In the end though, there's no way to do this without companies accepting that they're not going to be able to write as much code. But if your business model only works because you're polluting the world with negative security outcomes that you treat as an externality, then your business model shouldn't work.

@hazelweakly
The national security thing is I think different. The core goal of the state is to survive, and the primary survival tool of the state is control, so states always want to control everything they can control that could impact their survival. So the driver for universal surveillance isn't that it's going to improve state security, it's that universal surveillance is now possible. If in thirty years we end up with brain implants becoming common, then in forty years we're going to be having a debate about whether freedom of thought is compatible with state security, and the answer of the state, sooner or later, is going to be no.

This calculus means that it doesn't really matter if new surveillance is going to work, let alone be efficient. Just as many companies try to do quantitative security tracking when they don't and likely never will have quantitatively meaningful data, because governance is supposed to be about risk and that means we have to have numbers, so by god numbers we will have, the state does the same. Better yet, the state gets to never actually tell you what the numbers are. "Critical for national security" is a magical formula, not an analytic outcome.

Totally agreed. And not just at the national security level, we see the same thing with discussions at the local level of surveillance systems like Flock and ShotSpotter.

@dymaxion @hazelweakly

@jdp23
@hazelweakly Yeah — sub-parts of the state have the same core goal; corporations are semi-statelike — same strategy but the goal is profit not survival. And these are limit tendencies, to be sure — actually existing states and companies are run by real humans and have long path-dependent lives that can mitigate or exacerbate these tendencies. The humans cannot, however change the fundamental nature of the institution. An entity that is defined by centralized power and a claim to monopoly on violence can't ever be anything else.
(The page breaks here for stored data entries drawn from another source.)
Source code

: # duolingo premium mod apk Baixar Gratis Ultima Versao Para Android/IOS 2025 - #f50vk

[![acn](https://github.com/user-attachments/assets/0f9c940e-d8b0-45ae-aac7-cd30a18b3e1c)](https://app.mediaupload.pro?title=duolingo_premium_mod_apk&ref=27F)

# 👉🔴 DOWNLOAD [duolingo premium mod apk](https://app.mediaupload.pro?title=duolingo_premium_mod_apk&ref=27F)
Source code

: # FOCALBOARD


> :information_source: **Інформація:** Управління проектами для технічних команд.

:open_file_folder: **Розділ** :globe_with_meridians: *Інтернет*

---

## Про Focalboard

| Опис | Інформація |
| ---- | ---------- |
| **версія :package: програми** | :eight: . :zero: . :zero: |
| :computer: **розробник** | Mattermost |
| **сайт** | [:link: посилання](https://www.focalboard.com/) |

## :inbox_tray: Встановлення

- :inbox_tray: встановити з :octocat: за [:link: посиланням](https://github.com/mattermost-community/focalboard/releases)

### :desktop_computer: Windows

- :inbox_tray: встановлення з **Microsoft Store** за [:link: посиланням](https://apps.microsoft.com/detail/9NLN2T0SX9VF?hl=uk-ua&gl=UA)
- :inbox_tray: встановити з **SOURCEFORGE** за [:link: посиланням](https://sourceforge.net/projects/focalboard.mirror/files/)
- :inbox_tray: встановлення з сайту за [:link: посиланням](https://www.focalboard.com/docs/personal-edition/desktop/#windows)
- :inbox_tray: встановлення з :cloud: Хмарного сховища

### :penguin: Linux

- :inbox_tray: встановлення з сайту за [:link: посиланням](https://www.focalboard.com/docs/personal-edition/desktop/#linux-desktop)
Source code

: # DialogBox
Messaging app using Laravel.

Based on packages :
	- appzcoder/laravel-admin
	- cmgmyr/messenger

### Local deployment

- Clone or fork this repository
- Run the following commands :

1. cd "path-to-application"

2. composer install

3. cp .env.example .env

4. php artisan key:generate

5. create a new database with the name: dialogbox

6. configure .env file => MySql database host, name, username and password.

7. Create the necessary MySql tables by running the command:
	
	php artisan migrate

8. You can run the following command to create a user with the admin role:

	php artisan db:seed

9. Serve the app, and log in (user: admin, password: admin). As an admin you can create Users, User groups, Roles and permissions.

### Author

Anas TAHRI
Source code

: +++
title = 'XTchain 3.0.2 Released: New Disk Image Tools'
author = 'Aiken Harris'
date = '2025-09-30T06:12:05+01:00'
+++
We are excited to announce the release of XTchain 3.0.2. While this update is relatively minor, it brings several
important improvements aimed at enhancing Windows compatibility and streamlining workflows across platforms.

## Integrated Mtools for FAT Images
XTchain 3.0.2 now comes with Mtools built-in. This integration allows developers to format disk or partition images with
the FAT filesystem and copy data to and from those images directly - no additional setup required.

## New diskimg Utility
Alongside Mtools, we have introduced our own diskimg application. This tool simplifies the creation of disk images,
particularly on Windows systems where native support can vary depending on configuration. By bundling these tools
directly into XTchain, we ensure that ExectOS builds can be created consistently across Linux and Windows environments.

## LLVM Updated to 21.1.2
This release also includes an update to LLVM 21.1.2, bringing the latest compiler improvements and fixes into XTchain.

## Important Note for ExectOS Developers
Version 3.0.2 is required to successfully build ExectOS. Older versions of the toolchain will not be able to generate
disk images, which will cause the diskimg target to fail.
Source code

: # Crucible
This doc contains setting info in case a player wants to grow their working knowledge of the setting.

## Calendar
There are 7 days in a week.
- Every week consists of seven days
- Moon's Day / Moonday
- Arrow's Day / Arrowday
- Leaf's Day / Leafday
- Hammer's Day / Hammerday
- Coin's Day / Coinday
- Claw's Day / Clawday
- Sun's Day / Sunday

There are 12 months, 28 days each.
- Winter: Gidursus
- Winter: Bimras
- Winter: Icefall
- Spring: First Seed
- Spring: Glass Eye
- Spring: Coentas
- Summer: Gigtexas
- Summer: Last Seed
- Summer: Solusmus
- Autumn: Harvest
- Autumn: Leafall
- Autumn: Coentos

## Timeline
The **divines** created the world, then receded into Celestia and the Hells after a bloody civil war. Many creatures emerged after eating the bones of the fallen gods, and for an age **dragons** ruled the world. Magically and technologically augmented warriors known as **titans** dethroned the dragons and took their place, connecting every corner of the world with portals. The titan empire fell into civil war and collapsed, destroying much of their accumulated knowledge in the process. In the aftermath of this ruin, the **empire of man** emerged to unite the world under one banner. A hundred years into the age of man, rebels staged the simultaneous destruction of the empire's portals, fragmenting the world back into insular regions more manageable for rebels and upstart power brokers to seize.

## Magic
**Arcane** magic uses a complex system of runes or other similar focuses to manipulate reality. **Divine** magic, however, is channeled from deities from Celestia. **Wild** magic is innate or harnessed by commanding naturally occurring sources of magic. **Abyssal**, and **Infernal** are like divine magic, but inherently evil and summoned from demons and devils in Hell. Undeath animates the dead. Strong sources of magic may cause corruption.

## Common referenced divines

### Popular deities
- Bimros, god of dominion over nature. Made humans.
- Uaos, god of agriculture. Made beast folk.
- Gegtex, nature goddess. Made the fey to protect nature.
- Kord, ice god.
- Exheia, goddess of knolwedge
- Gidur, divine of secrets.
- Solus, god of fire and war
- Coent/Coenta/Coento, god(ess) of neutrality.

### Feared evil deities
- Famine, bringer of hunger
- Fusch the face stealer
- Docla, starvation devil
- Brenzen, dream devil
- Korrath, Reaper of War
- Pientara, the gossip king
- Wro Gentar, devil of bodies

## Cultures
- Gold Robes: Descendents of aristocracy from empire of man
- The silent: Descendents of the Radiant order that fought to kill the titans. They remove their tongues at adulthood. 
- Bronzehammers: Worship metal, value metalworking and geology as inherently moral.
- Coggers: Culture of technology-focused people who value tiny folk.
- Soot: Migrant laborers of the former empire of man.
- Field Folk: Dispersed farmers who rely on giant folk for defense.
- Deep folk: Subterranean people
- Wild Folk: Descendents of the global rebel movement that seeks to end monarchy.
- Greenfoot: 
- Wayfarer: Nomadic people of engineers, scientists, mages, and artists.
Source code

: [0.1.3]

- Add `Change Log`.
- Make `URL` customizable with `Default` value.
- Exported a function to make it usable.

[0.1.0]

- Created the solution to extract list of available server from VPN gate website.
The legislature's working on a Flock/ALPR regulation bill (these systems really need to be abolished but there aren't the votes for that) and law enforcement is making the usual outrageous claims of how effective and important these systems are. In a planning meeting somebody suggested that since they're almost certainly lying, we should try to get the actual data and discredit them. It's certainly worth doing, but as somebody on the call pointed out, Stop Surveillance City did that very effectively when Seattle wanted to expand their Axon ALPR usage ... and the city expanded it anyhow.

If it's strong enough, regulation can be harm reduction, at least to some extent. But if it's not strong enough, then it just legitimizes and sanctions the abuses. It's still too early to know how this bill will turn out, the initial version wasn't strong enough and it got further weakened in the Senate committee, but we'll have chances to improve it in the House. We shall see.

https://pnw.zone/@waprivacy/116002121033299203

@dymaxion @hazelweakly

@dymaxion @jdp23 @hazelweakly
Even in corporations, survival often comes above profit
@sabik
@jdp23 @hazelweakly Often, yes, but private equity says less often, these days.
@dymaxion @jdp23 @hazelweakly
Private equity is more like predation, really; it's survival of the PE firm at that point, not the target

@dymaxion @jdp23 @hazelweakly
I was thinking more in terms of, there are multiple documented ways to get more work from workers, which corporations often forgo in favour of (perceived) control

Things like indoor air quality and private offices and reasonable working hours

@dymaxion
Does this make you a supporter of Georgism, anarchy, communism or some techno quasi breakthrough of bottom up decentralized communities defended through cryptography?

@hazelweakly

@unqualifiedtechbros
I generally like to say an optimistic realist.